**TASK OBJECTIVE:** Whenever a line in the material below contains "beam", copy that line.

·····

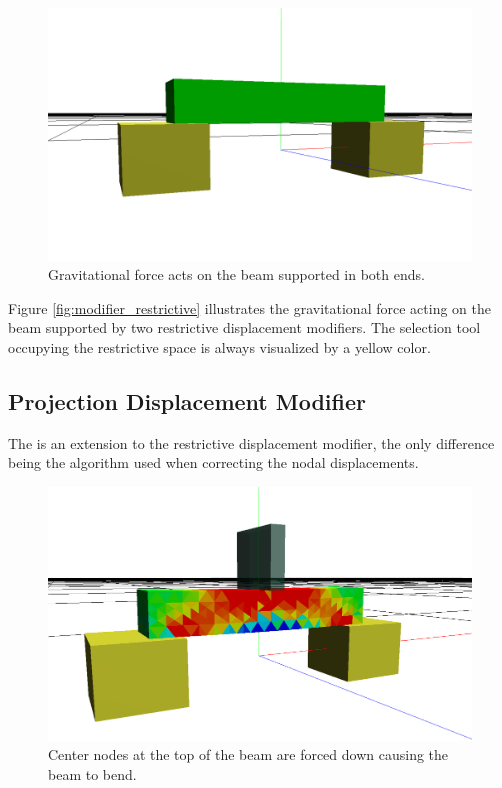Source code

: \begin{figure}
  \centering
  \includegraphics[width=12cm]{./images/helper_tools_modifiers_restrictive.png}
\caption{Gravitational force acts on the beam supported in both ends.}
\label{fig:modifier_restrictive}
\end{figure}

Figure \vref{fig:modifier_restrictive} illustrates the gravitational
force acting on the beam supported by two restrictive displacement
modifiers. The selection tool occupying the restrictive space is
always visualized by a yellow color.  

\subsection{Projection Displacement Modifier}
The  is an extension to the
restrictive displacement modifier, the only difference being 
the algorithm used when correcting the nodal displacements. 

\begin{figure}
  \centering
  \includegraphics[width=12cm]{./images/helper_tools_modifiers_projection.png}
\caption{Center nodes at the top of the beam are forced down
  causing the beam to bend.}
\label{fig:modifier_projection}
\end{figure}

·····

**EXERCISE RESPONSE:**
\caption{Gravitational force acts on the beam supported in both ends.}
force acting on the beam supported by two restrictive displacement
\caption{Center nodes at the top of the beam are forced down
  causing the beam to bend.}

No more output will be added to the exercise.